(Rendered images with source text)
==========

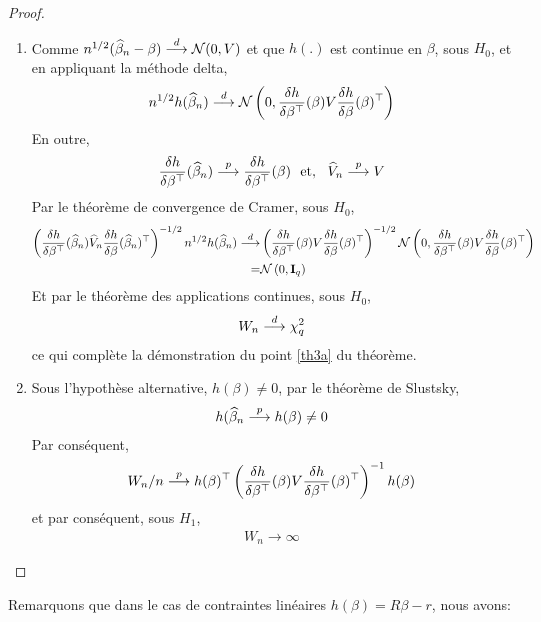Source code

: \documentclass[12pt, reqno]{amsart}
\begin{document}
\begin{proof} 
\begin{enumerate}
\item Comme $n^{1/2}(\widehat{\beta}_n - \beta) \overset{d}{\longrightarrow} \mathcal{N}(0, V)$ et que $h(.)$ est continue en $\beta$, sous $H_0$, et en appliquant la méthode delta,
\begin{align*}
n^{1/2}h(\widehat{\beta}_n) \overset{d}{\longrightarrow} \mathcal{N}\left(0, \frac{\delta h}{\delta \beta^\top}(\beta) V \frac{\delta h}{\delta \beta}(\beta)^\top \right)
\end{align*}
En outre,
\begin{align*}
\frac{\delta h}{\delta \beta^\top}(\widehat{\beta}_n) \overset{p}{\longrightarrow} \frac{\delta h}{\delta \beta^\top}(\beta) \ \ \textrm{et}, \ \ \widehat{V}_n \overset{p}{\longrightarrow} V
\end{align*}
Par le théorème de convergence de Cramer, sous $H_0$,
\begin{align*}
\left(\frac{\delta h}{\delta \beta ^ \top}(\widehat{\beta}_n)\widehat{V}_n \frac{\delta h}{\delta \beta}(\widehat{\beta}_n)^\top \right)^{-1/2}n^{1/2} h(\widehat{\beta}_n) 
\overset{d}{\longrightarrow} & \left(\frac{\delta h}{\delta \beta^\top}(\beta) V \frac{\delta h}{\delta \beta}(\beta)^\top\right)^{-1/2} \mathcal{N}\left(0, \frac{\delta h}{\delta \beta^\top}(\beta) V \frac{\delta h}{\delta \beta}(\beta)^\top\right)\\
= & \mathcal{N}\left(0, \mathbf{I}_q \right)
\end{align*}
Et par le théorème des applications continues, sous $H_0$,
\begin{align*}
W_n \overset{d}{\longrightarrow} \chi^2_q
\end{align*}
ce qui complète la démonstration du point \ref{th3a} du théorème.
\item Sous l'hypothèse alternative, $h(\beta)\neq 0$, par le théorème de Slustsky,
\begin{align*}
h(\widehat{\beta}_n \overset{p}{\longrightarrow} h(\beta) \neq 0
\end{align*}
Par conséquent, 
\begin{align*}
W_n /n \overset{p}{\longrightarrow} h(\beta)^\top\left(\frac{\delta h}{\delta \beta^\top}(\beta) V \frac{\delta h}{\delta \beta^\top}(\beta)^\top \right)^{-1} h(\beta)
\end{align*}
et par conséquent, sous $H_1$, 
\begin{align*}
W_n \rightarrow \infty
\end{align*}
\end{enumerate}
\end{proof}
Remarquons que dans le cas de contraintes linéaires $h(\beta) = R\beta - r$, nous avons:
\end{document}
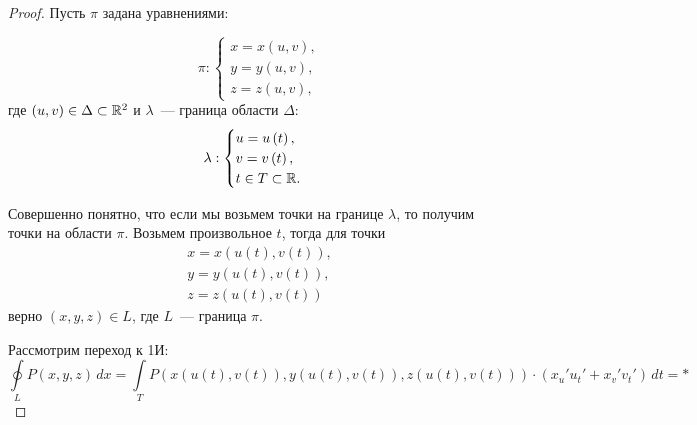 \documentclass[../../main.tex]{subfiles}
\begin{document}
		\begin{proof}
			Пусть $\pi$ задана уравнениями:
			
			\[ \pi : \begin{cases} 
			x = x\left( u,v\right), \\ 
			y = y\left( u,v\right), \\ 
			z = z\left( u,v\right),  
			\end{cases} \]
			где $\left( u,v \right) \in \Delta \subset \mathbb{R}^2$ и $\lambda$~--- 
			граница области $\Delta$:
			\[ \lambda : \begin{cases} 
			u = u \left( t \right),  \\ 
			v = v \left( t \right), \\ 
			t \in T \subset \mathbb{R}.  
			\end{cases} \]
			
			Совершенно понятно, что если мы возьмем точки на границе $\lambda$, то 
			получим точки на области $\pi$. Возьмем произвольное $t$, тогда для точки
			 \begin{gather*} x = x( u( t), v( t)   ), \\
			 y = y( u( t), v( t)   ), \\
			 z = z( u( t), v( t)   )
			 \end{gather*}
			 верно $(x, y, z) \in L$, где $L$~--- граница $\pi$.
			 
			 Рассмотрим переход к 1И:
			 \[ \oint \limits_L P( x,y,z ) \, dx = \int \limits_T P ( x( u( t), v( t)   
			 ), y( u( t), v( t)   )  ,z( u( t), v( t)   ) ) \cdot ( x_u' u_t' + x_v' 
			 v_t' ) \, dt = *  \]
			 

\end{proof}
\end{document}
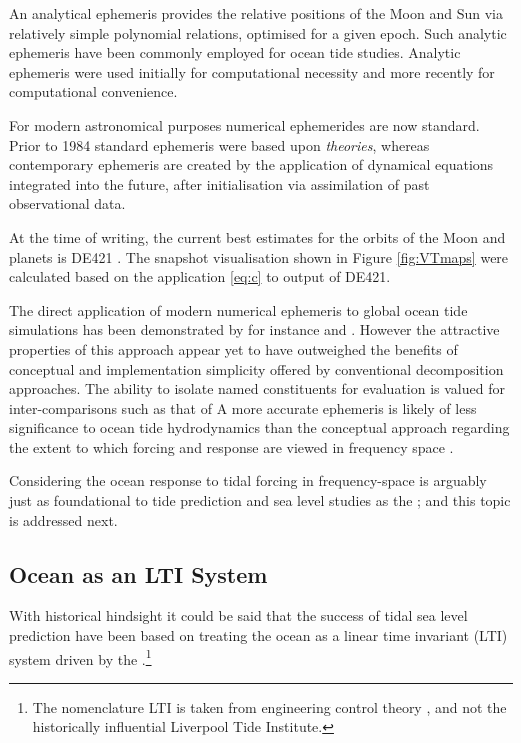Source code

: An analytical ephemeris provides the relative positions of the Moon and Sun via relatively simple polynomial relations, optimised for a given epoch.  Such analytic ephemeris have been commonly employed for ocean tide studies.   Analytic ephemeris were used initially for computational necessity and more recently for computational convenience.


For modern astronomical purposes numerical ephemerides are now standard.  Prior to 1984 standard ephemeris were based upon \emph{theories}\citep[sec 8.1]{Urban:2013vl}, whereas contemporary ephemeris are created by the application of dynamical equations integrated into the future, after initialisation via assimilation of past observational data.

At the time of writing, the current best estimates for the orbits of the Moon and planets is DE421 \citep{Folkner:2008wm}.   The snapshot visualisation shown in Figure \ref{fig:VTmaps} were calculated based on the application \ref{eq:c} to output of DE421.


The direct application of modern numerical ephemeris to global ocean tide simulations has been demonstrated by for instance \citep{Weis:2008ex} and \citep{10.1007/s10236-016-1016-1}.
However the attractive properties of this approach appear yet to have outweighed the benefits of conceptual and implementation simplicity offered by conventional decomposition approaches.   The ability to isolate named constituents for evaluation is valued for inter-comparisons such as that of \citep{Stammer:2014vh}
A more accurate ephemeris is likely of less significance to ocean tide hydrodynamics than the conceptual approach regarding the extent to which forcing and response are viewed in frequency space \citep{10.17125/gov2018.ch13}.

Considering the ocean response to tidal forcing in frequency-space is arguably just as foundational to tide prediction and sea level studies as the \ATGP{}; and this topic is addressed next.  

\subsection{Ocean as an LTI System}
\label{sec:LTI}
With historical hindsight it could be said that the success of tidal sea level prediction have been based on treating the ocean as a linear time invariant (LTI) system driven by the \ATGP{}.\footnote{The nomenclature LTI is taken from engineering control theory , and not the historically influential Liverpool Tide Institute.}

==========

Word for word, write out each of the records, but not the pictures.

Source code

: \documentclass[12pt, reqno]{amsart}
\begin{document}
\begin{proof} 
\begin{enumerate}
\item Comme $n^{1/2}(\widehat{\beta}_n - \beta) \overset{d}{\longrightarrow} \mathcal{N}(0, V)$ et que $h(.)$ est continue en $\beta$, sous $H_0$, et en appliquant la méthode delta,
\begin{align*}
n^{1/2}h(\widehat{\beta}_n) \overset{d}{\longrightarrow} \mathcal{N}\left(0, \frac{\delta h}{\delta \beta^\top}(\beta) V \frac{\delta h}{\delta \beta}(\beta)^\top \right)
\end{align*}
En outre,
\begin{align*}
\frac{\delta h}{\delta \beta^\top}(\widehat{\beta}_n) \overset{p}{\longrightarrow} \frac{\delta h}{\delta \beta^\top}(\beta) \ \ \textrm{et}, \ \ \widehat{V}_n \overset{p}{\longrightarrow} V
\end{align*}
Par le théorème de convergence de Cramer, sous $H_0$,
\begin{align*}
\left(\frac{\delta h}{\delta \beta ^ \top}(\widehat{\beta}_n)\widehat{V}_n \frac{\delta h}{\delta \beta}(\widehat{\beta}_n)^\top \right)^{-1/2}n^{1/2} h(\widehat{\beta}_n) 
\overset{d}{\longrightarrow} & \left(\frac{\delta h}{\delta \beta^\top}(\beta) V \frac{\delta h}{\delta \beta}(\beta)^\top\right)^{-1/2} \mathcal{N}\left(0, \frac{\delta h}{\delta \beta^\top}(\beta) V \frac{\delta h}{\delta \beta}(\beta)^\top\right)\\
= & \mathcal{N}\left(0, \mathbf{I}_q \right)
\end{align*}
Et par le théorème des applications continues, sous $H_0$,
\begin{align*}
W_n \overset{d}{\longrightarrow} \chi^2_q
\end{align*}
ce qui complète la démonstration du point \ref{th3a} du théorème.
\item Sous l'hypothèse alternative, $h(\beta)\neq 0$, par le théorème de Slustsky,
\begin{align*}
h(\widehat{\beta}_n \overset{p}{\longrightarrow} h(\beta) \neq 0
\end{align*}
Par conséquent, 
\begin{align*}
W_n /n \overset{p}{\longrightarrow} h(\beta)^\top\left(\frac{\delta h}{\delta \beta^\top}(\beta) V \frac{\delta h}{\delta \beta^\top}(\beta)^\top \right)^{-1} h(\beta)
\end{align*}
et par conséquent, sous $H_1$, 
\begin{align*}
W_n \rightarrow \infty
\end{align*}
\end{enumerate}
\end{proof}
Remarquons que dans le cas de contraintes linéaires $h(\beta) = R\beta - r$, nous avons:
\end{document}
 \documentclass[../../main.tex]{subfiles}
\begin{document}
		\begin{proof}
			Пусть $\pi$ задана уравнениями:
			
			\[ \pi : \begin{cases} 
			x = x\left( u,v\right), \\ 
			y = y\left( u,v\right), \\ 
			z = z\left( u,v\right),  
			\end{cases} \]
			где $\left( u,v \right) \in \Delta \subset \mathbb{R}^2$ и $\lambda$~--- 
			граница области $\Delta$:
			\[ \lambda : \begin{cases} 
			u = u \left( t \right),  \\ 
			v = v \left( t \right), \\ 
			t \in T \subset \mathbb{R}.  
			\end{cases} \]
			
			Совершенно понятно, что если мы возьмем точки на границе $\lambda$, то 
			получим точки на области $\pi$. Возьмем произвольное $t$, тогда для точки
			 \begin{gather*} x = x( u( t), v( t)   ), \\
			 y = y( u( t), v( t)   ), \\
			 z = z( u( t), v( t)   )
			 \end{gather*}
			 верно $(x, y, z) \in L$, где $L$~--- граница $\pi$.
			 
			 Рассмотрим переход к 1И:
			 \[ \oint \limits_L P( x,y,z ) \, dx = \int \limits_T P ( x( u( t), v( t)   
			 ), y( u( t), v( t)   )  ,z( u( t), v( t)   ) ) \cdot ( x_u' u_t' + x_v' 
			 v_t' ) \, dt = *  \]
			 

\end{proof}
\end{document}
Source code

: An analytical ephemeris provides the relative positions of the Moon and Sun via relatively simple polynomial relations, optimised for a given epoch.  Such analytic ephemeris have been commonly employed for ocean tide studies.   Analytic ephemeris were used initially for computational necessity and more recently for computational convenience.


For modern astronomical purposes numerical ephemerides are now standard.  Prior to 1984 standard ephemeris were based upon \emph{theories}\citep[sec 8.1]{Urban:2013vl}, whereas contemporary ephemeris are created by the application of dynamical equations integrated into the future, after initialisation via assimilation of past observational data.

At the time of writing, the current best estimates for the orbits of the Moon and planets is DE421 \citep{Folkner:2008wm}.   The snapshot visualisation shown in Figure \ref{fig:VTmaps} were calculated based on the application \ref{eq:c} to output of DE421.


The direct application of modern numerical ephemeris to global ocean tide simulations has been demonstrated by for instance \citep{Weis:2008ex} and \citep{10.1007/s10236-016-1016-1}.
However the attractive properties of this approach appear yet to have outweighed the benefits of conceptual and implementation simplicity offered by conventional decomposition approaches.   The ability to isolate named constituents for evaluation is valued for inter-comparisons such as that of \citep{Stammer:2014vh}
A more accurate ephemeris is likely of less significance to ocean tide hydrodynamics than the conceptual approach regarding the extent to which forcing and response are viewed in frequency space \citep{10.17125/gov2018.ch13}.

Considering the ocean response to tidal forcing in frequency-space is arguably just as foundational to tide prediction and sea level studies as the \ATGP{}; and this topic is addressed next.  

\subsection{Ocean as an LTI System}
\label{sec:LTI}
With historical hindsight it could be said that the success of tidal sea level prediction have been based on treating the ocean as a linear time invariant (LTI) system driven by the \ATGP{}.\footnote{The nomenclature LTI is taken from engineering control theory , and not the historically influential Liverpool Tide Institute.}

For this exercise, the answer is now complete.